‘Firefighting without firefighters’: SRJC wildfire resiliency program aims to build key workforce
In the past several years, Kristin “C.H.” Estevane, 33, would often lay in bed awake at night during fire season.
An Air Force veteran and a mother, she has battled PTSD and said she felt helpless about the worsening impact of climate change as devastating wildfires ravaged the West. In 2017, her family evacuated their apartment near Santa Rosa’s Howarth Park during the Tubbs fire.
But now those worrisome nights of wildfire anxiety are largely over, Estevane said.
She has found a way to act on her fears — as one just over a dozen students in the inaugural class of a pioneering new program at the Santa Rosa Junior College that aims to build a trained labor force that experts and officials say is needed to respond to the escalating threat of catastrophic wildfires.
Students take on field courses, internships and a series of classes focused on land management and fire prevention, incorporating cutting-edge ecology, animal grazing practices and forest thinning.
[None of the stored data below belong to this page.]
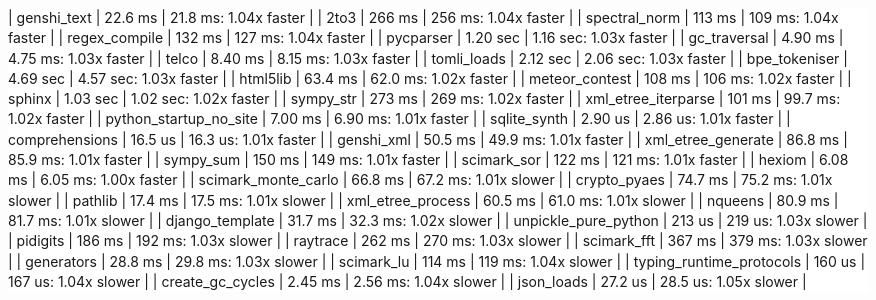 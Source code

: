 | genshi_text                | 22.6 ms                                                | 21.8 ms: 1.04x faster                                                 |
| 2to3                       | 266 ms                                                 | 256 ms: 1.04x faster                                                  |
| spectral_norm              | 113 ms                                                 | 109 ms: 1.04x faster                                                  |
| regex_compile              | 132 ms                                                 | 127 ms: 1.04x faster                                                  |
| pycparser                  | 1.20 sec                                               | 1.16 sec: 1.03x faster                                                |
| gc_traversal               | 4.90 ms                                                | 4.75 ms: 1.03x faster                                                 |
| telco                      | 8.40 ms                                                | 8.15 ms: 1.03x faster                                                 |
| tomli_loads                | 2.12 sec                                               | 2.06 sec: 1.03x faster                                                |
| bpe_tokeniser              | 4.69 sec                                               | 4.57 sec: 1.03x faster                                                |
| html5lib                   | 63.4 ms                                                | 62.0 ms: 1.02x faster                                                 |
| meteor_contest             | 108 ms                                                 | 106 ms: 1.02x faster                                                  |
| sphinx                     | 1.03 sec                                               | 1.02 sec: 1.02x faster                                                |
| sympy_str                  | 273 ms                                                 | 269 ms: 1.02x faster                                                  |
| xml_etree_iterparse        | 101 ms                                                 | 99.7 ms: 1.02x faster                                                 |
| python_startup_no_site     | 7.00 ms                                                | 6.90 ms: 1.01x faster                                                 |
| sqlite_synth               | 2.90 us                                                | 2.86 us: 1.01x faster                                                 |
| comprehensions             | 16.5 us                                                | 16.3 us: 1.01x faster                                                 |
| genshi_xml                 | 50.5 ms                                                | 49.9 ms: 1.01x faster                                                 |
| xml_etree_generate         | 86.8 ms                                                | 85.9 ms: 1.01x faster                                                 |
| sympy_sum                  | 150 ms                                                 | 149 ms: 1.01x faster                                                  |
| scimark_sor                | 122 ms                                                 | 121 ms: 1.01x faster                                                  |
| hexiom                     | 6.08 ms                                                | 6.05 ms: 1.00x faster                                                 |
| scimark_monte_carlo        | 66.8 ms                                                | 67.2 ms: 1.01x slower                                                 |
| crypto_pyaes               | 74.7 ms                                                | 75.2 ms: 1.01x slower                                                 |
| pathlib                    | 17.4 ms                                                | 17.5 ms: 1.01x slower                                                 |
| xml_etree_process          | 60.5 ms                                                | 61.0 ms: 1.01x slower                                                 |
| nqueens                    | 80.9 ms                                                | 81.7 ms: 1.01x slower                                                 |
| django_template            | 31.7 ms                                                | 32.3 ms: 1.02x slower                                                 |
| unpickle_pure_python       | 213 us                                                 | 219 us: 1.03x slower                                                  |
| pidigits                   | 186 ms                                                 | 192 ms: 1.03x slower                                                  |
| raytrace                   | 262 ms                                                 | 270 ms: 1.03x slower                                                  |
| scimark_fft                | 367 ms                                                 | 379 ms: 1.03x slower                                                  |
| generators                 | 28.8 ms                                                | 29.8 ms: 1.03x slower                                                 |
| scimark_lu                 | 114 ms                                                 | 119 ms: 1.04x slower                                                  |
| typing_runtime_protocols   | 160 us                                                 | 167 us: 1.04x slower                                                  |
| create_gc_cycles           | 2.45 ms                                                | 2.56 ms: 1.04x slower                                                 |
| json_loads                 | 27.2 us                                                | 28.5 us: 1.05x slower                                                 |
The goal is to promote wildfire resilience and equip a new generation with the tools that will be needed to safeguard communities and landscapes amid a new, more dangerous era of infernos.
Estevane is one of the student crew leaders. Behind her are 300 more students just entering the 3-month-old program.
As someone who loves Sonoma County, Estevane said, “I would just do whatever I could to help, however I can,”
The Wildfire Resilience Program is the first program of its kind among California’s 116 community colleges, said Benjamin Goldstein, SRJC’s Dean of Agriculture and Natural Resources. It’s also part of a growing movement in the state’s university and college system to address the climate crisis with courses geared to jobs that will be in ever greater demand over the coming decades.
“To me, this is an investment in the future,” said Sonoma County Supervisor James Gore, whose north county district has been heavily impacted by devastating wildfires in the past four years.
In late August, the Board of Supervisors rewarded the SRJC program with a $500,000 grant from the remaining $25 million of the county’s PG&E settlement stemming from the 2017 North Bay fires.
Gore stressed the program is a step toward changing the way Sonoma County acts to prevent and combat dangerous wildfires, with greater emphasis on landscape work and used of prescribed burns.
“It’s firefighting without firefighters,” Supervisor Chris Coursey said. He called the program a “win-win” and the perfect use of PG&E settlement funds, as it will take care of brush management work, while opening up a promising career path for passionate students.
The grant will cover three years of paid internships at Shone Farm, provide 5 stipends or college credits for internships with outside organizations and enroll 300 students in natural resources, environmental horticulture, and animal science courses focused on wildfire resilience, Goldstein said.
Many of the participating students are just out of local high schools or looking for a midlife career change after being impacted by the devastating wildfires in one way or another, Goldstein said.
SRJC has an ideal place to begin that training, at Shone Farm, the 120-acre spread of crop-, ranch and forestland outside Forestville. It also has a wider network of nonprofit community partners who specialize in ecosystem management and prescribed burns.
At Shone Farm on a Friday last month, a group of program interns were learning how to use wood chippers and chain saws to prep the forest for a prospective prescribed burn.
“Backcut!” yelled Amy Connor, 39, giving a warning-call to instructors and students nearby, as she used a chain saw to slice into a dry, non-native tree.
Bark and wood-chips spewed from the chain saw, which rattled to a stop. Connor paused, adjusting the angle.
“It’s going!” someone yelled, and the conifer fell slowly, landing with a satisfying thud.
The instructors gathered around Connor, clapping and whooping for her first felling job — one step closer in the bid to reduce built-up fuel on the farm’s forest plot, making it healthier and more resilient to wildfire, according to Briana Boaz, one of the faculty leaders.
The feeling was “terrifying, exhilarating and empowering,” said Connor, who is making a big pivot in her life after 18 years working as a restaurant server. Now she has her eye on a land management career, and the SRJC program has given her a new sense of purpose, she said.
Other students say they see wildfire mitigation as an expanding career field.
“The program has given me a goal. It’s given me drive,” said Estevane, who wants to work at the intersection of firefighters, conservation groups and private landowners to make Sonoma County’s forests healthier.